Microbatch tool options

The vkconfig script's microbatch tool lets you configure a scheduler's microbatches.

Syntax

vkconfig microbatch {--create | --read | --update | --delete} \
         [--microbatch microbatch_name] [other_options...]

--create

Creates a new microbatch. Cannot be used with --delete, --read, or --update.

--read

Outputs the current settings of all microbatches defined in the scheduler. This output is in JSON format. Cannot be used with --create, --delete, or --update.

You can limit the output to specific microbatches by using the --consumer-group-id, --enabled, --load-spec, --microbatch, --rejection-schema, --rejection-table, --target-schema, --target-table, and --target-columns options. The --enabled option only accepts a true or false value.

You can use LIKE wildcards in these options. See LIKE for more information about using wildcards.

--update

Updates the settings of microbatch_name. Cannot be used with --create, --delete, or --read.

--delete

Deletes the microbatch named microbatch_name. Cannot be used with --create, --read, or --update.

--microbatch microbatch_name

A unique, case insensitive name for the microbatch. This option is required for --create, --update, and --delete.

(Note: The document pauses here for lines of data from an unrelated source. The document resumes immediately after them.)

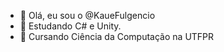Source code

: - 👋 Olá, eu sou o @KaueFulgencio
- 👀 Estudando C# e Unity.
- 🌱 Cursando Ciência da Computação na UTFPR


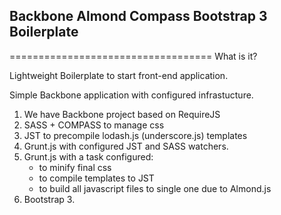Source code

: ##  Backbone Almond Compass Bootstrap 3 Boilerplate
===================================
What is it?

Lightweight Boilerplate to start front-end application.

Simple Backbone application with configured infrastucture.

1. We have Backbone project based on RequireJS
2. SASS + COMPASS to manage css
3. JST to precompile lodash.js (underscore.js) templates
4. Grunt.js with configured JST and SASS watchers.
5. Grunt.js with a task configured:
	- to minify final css 
	- to compile templates to JST 
	- to build all javascript files to single one due to Almond.js 
6. Bootstrap 3.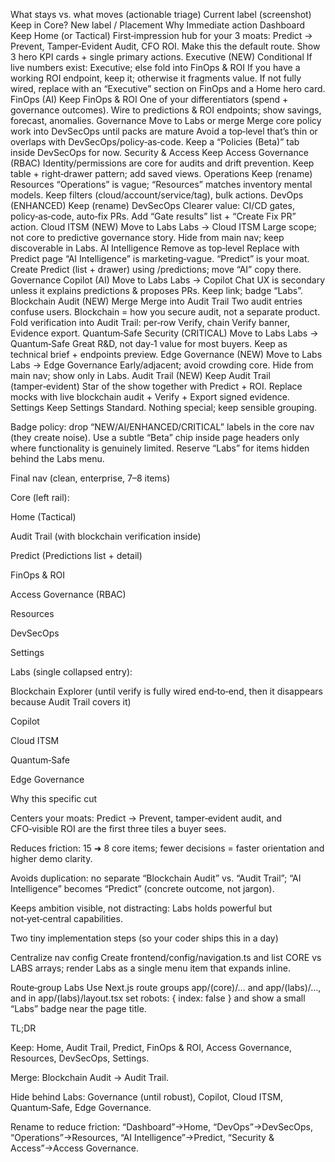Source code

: What stays vs. what moves (actionable triage)
Current label (screenshot)	Keep in Core?	New label / Placement	Why	Immediate action
Dashboard	Keep	Home (or Tactical)	First‑impression hub for your 3 moats: Predict → Prevent, Tamper‑Evident Audit, CFO ROI.	Make this the default route. Show 3 hero KPI cards + single primary actions.
Executive (NEW)	Conditional	If live numbers exist: Executive; else fold into FinOps & ROI	If you have a working ROI endpoint, keep it; otherwise it fragments value.	If not fully wired, replace with an “Executive” section on FinOps and a Home hero card.
FinOps (AI)	Keep	FinOps & ROI	One of your differentiators (spend + governance outcomes).	Wire to predictions & ROI endpoints; show savings, forecast, anomalies.
Governance	Move to Labs or merge	Merge core policy work into DevSecOps until packs are mature	Avoid a top‑level that’s thin or overlaps with DevSecOps/policy‑as‑code.	Keep a “Policies (Beta)” tab inside DevSecOps for now.
Security & Access	Keep	Access Governance (RBAC)	Identity/permissions are core for audits and drift prevention.	Keep table + right‑drawer pattern; add saved views.
Operations	Keep (rename)	Resources	“Operations” is vague; “Resources” matches inventory mental models.	Keep filters (cloud/account/service/tag), bulk actions.
DevOps (ENHANCED)	Keep (rename)	DevSecOps	Clearer value: CI/CD gates, policy‑as‑code, auto‑fix PRs.	Add “Gate results” list + “Create Fix PR” action.
Cloud ITSM (NEW)	Move to Labs	Labs → Cloud ITSM	Large scope; not core to predictive governance story.	Hide from main nav; keep discoverable in Labs.
AI Intelligence	Remove as top‑level	Replace with Predict page	“AI Intelligence” is marketing‑vague. “Predict” is your moat.	Create Predict (list + drawer) using /predictions; move “AI” copy there.
Governance Copilot (AI)	Move to Labs	Labs → Copilot	Chat UX is secondary unless it explains predictions & proposes PRs.	Keep link; badge “Labs”.
Blockchain Audit (NEW)	Merge	Merge into Audit Trail	Two audit entries confuse users. Blockchain = how you secure audit, not a separate product.	Fold verification into Audit Trail: per‑row Verify, chain Verify banner, Evidence export.
Quantum‑Safe Security (CRITICAL)	Move to Labs	Labs → Quantum‑Safe	Great R&D, not day‑1 value for most buyers.	Keep as technical brief + endpoints preview.
Edge Governance (NEW)	Move to Labs	Labs → Edge Governance	Early/adjacent; avoid crowding core.	Hide from main nav; show only in Labs.
Audit Trail (NEW)	Keep	Audit Trail (tamper‑evident)	Star of the show together with Predict + ROI.	Replace mocks with live blockchain audit + Verify + Export signed evidence.
Settings	Keep	Settings	Standard.	Nothing special; keep sensible grouping.

Badge policy: drop “NEW/AI/ENHANCED/CRITICAL” labels in the core nav (they create noise). Use a subtle “Beta” chip inside page headers only where functionality is genuinely limited. Reserve “Labs” for items hidden behind the Labs menu.

Final nav (clean, enterprise, 7–8 items)

Core (left rail):

Home (Tactical)

Audit Trail (with blockchain verification inside)

Predict (Predictions list + detail)

FinOps & ROI

Access Governance (RBAC)

Resources

DevSecOps

Settings

Labs (single collapsed entry):

Blockchain Explorer (until verify is fully wired end‑to‑end, then it disappears because Audit Trail covers it)

Copilot

Cloud ITSM

Quantum‑Safe

Edge Governance

Why this specific cut

Centers your moats: Predict → Prevent, tamper‑evident audit, and CFO‑visible ROI are the first three tiles a buyer sees.

Reduces friction: 15 ➜ 8 core items; fewer decisions = faster orientation and higher demo clarity.

Avoids duplication: no separate “Blockchain Audit” vs. “Audit Trail”; “AI Intelligence” becomes “Predict” (concrete outcome, not jargon).

Keeps ambition visible, not distracting: Labs holds powerful but not‑yet‑central capabilities.

Two tiny implementation steps (so your coder ships this in a day)

Centralize nav config
Create frontend/config/navigation.ts and list CORE vs LABS arrays; render Labs as a single menu item that expands inline.

Route‑group Labs
Use Next.js route groups app/(core)/… and app/(labs)/…, and in app/(labs)/layout.tsx set robots: { index: false } and show a small “Labs” badge near the page title.

TL;DR

Keep: Home, Audit Trail, Predict, FinOps & ROI, Access Governance, Resources, DevSecOps, Settings.

Merge: Blockchain Audit → Audit Trail.

Hide behind Labs: Governance (until robust), Copilot, Cloud ITSM, Quantum‑Safe, Edge Governance.

Rename to reduce friction: “Dashboard”→Home, “DevOps”→DevSecOps, “Operations”→Resources, “AI Intelligence”→Predict, “Security & Access”→Access Governance.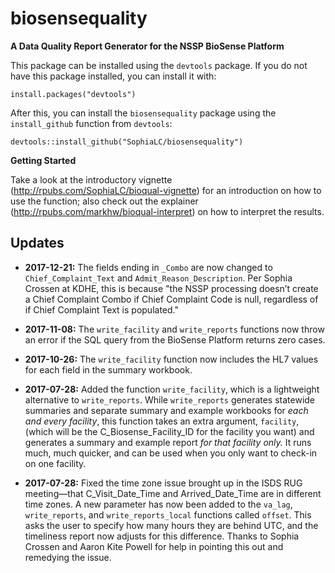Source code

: # biosensequality
**A Data Quality Report Generator for the NSSP BioSense Platform**

This package can be installed using the `devtools` package. If you do not have this package installed, you can install it with:

`install.packages("devtools")`

After this, you can install the `biosensequality` package using the `install_github` function from `devtools`:

`devtools::install_github("SophiaLC/biosensequality")`

**Getting Started**

Take a look at the introductory vignette (http://rpubs.com/SophiaLC/bioqual-vignette) for an introduction on how to use the function; also check out the explainer (http://rpubs.com/markhw/bioqual-interpret) on how to interpret the results.


## Updates
* **2017-12-21:** The fields ending in `_Combo` are now changed to `Chief_Complaint_Text` and `Admit_Reason_Description`. Per Sophia Crossen at KDHE, this is because "the NSSP processing doesn’t create a Chief Complaint Combo if Chief Complaint Code is null, regardless of if Chief Complaint Text is populated."

* **2017-11-08:** The `write_facility` and `write_reports` functions now throw an error if the SQL query from the BioSense Platform returns zero cases.

* **2017-10-26:** The `write_facility` function now includes the HL7 values for each field in the summary workbook.

* **2017-07-28:** Added the function `write_facility`, which is a lightweight alternative to `write_reports`. While `write_reports` generates statewide summaries and separate summary and example workbooks for *each and every facility*, this function takes an extra argument, `facility`, (which will be the C_Biosense_Facility_ID for the facility you want) and generates a summary and example report *for that facility only.* It runs much, much quicker, and can be used when you only want to check-in on one facility.

* **2017-07-28:** Fixed the time zone issue brought up in the ISDS RUG meeting—that C_Visit_Date_Time and Arrived_Date_Time are in different time zones. A new parameter has now been added to the `va_lag`, `write_reports`, and `write_reports_local` functions called `offset`. This asks the user to specify how many hours they are behind UTC, and the timeliness report now adjusts for this difference. Thanks to Sophia Crossen and Aaron Kite Powell for help in pointing this out and remedying the issue.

--add-source-cluster cluster_name

The name of a cluster to assign to the microbatch you specify with the --microbatch option. You can use this parameter once per command. You can also use it with --update to add sources to a microbatch. You can only add sources from the same cluster to a single microbatch. Requires --add-source.

--add-source source_name

The name of a source to assign to this microbatch. You can use this parameter once per command. You can also use it with --update to add sources to a microbatch. Requires --add-source-cluster.

--cluster cluster_name

The name of the cluster to which the --offset option applies. Only required if the microbatch defines more than one cluster or the --source parameter is supplied. Requires the --offset option.

--consumer-group-id id_name

The name of the Kafka consumer group to which Vertica reports its progress consuming messages. Set this value to disable progress reports to a Kafka consumer group. For details, see Monitoring Vertica message consumption with consumer groups.

Default: vertica_database-name

--dump

When you use this option along with the --read option, vkconfig outputs the Vertica query it would use to retrieve the data, rather than outputting the data itself. This option is useful if you want to access the data from within Vertica without having to go through vkconfig. This option has no effect if not used with --read.

--enabled TRUE|FALSE

When TRUE, allows the microbatch to execute.

--load-spec loadspec_name

The load spec to use while processing this microbatch.

--max-parallelism max_num_loads

The maximum number of simultaneous COPY statements created for the microbatch. The scheduler dynamically splits a single microbatch with multiple partitions into max_num_loads COPY statements with fewer partitions.

This option allows you to:

Control the transaction size.
Optimize your loads according to your scheduler's scheduler's resource pool settings, such as PLANNEDCONCURRENCY.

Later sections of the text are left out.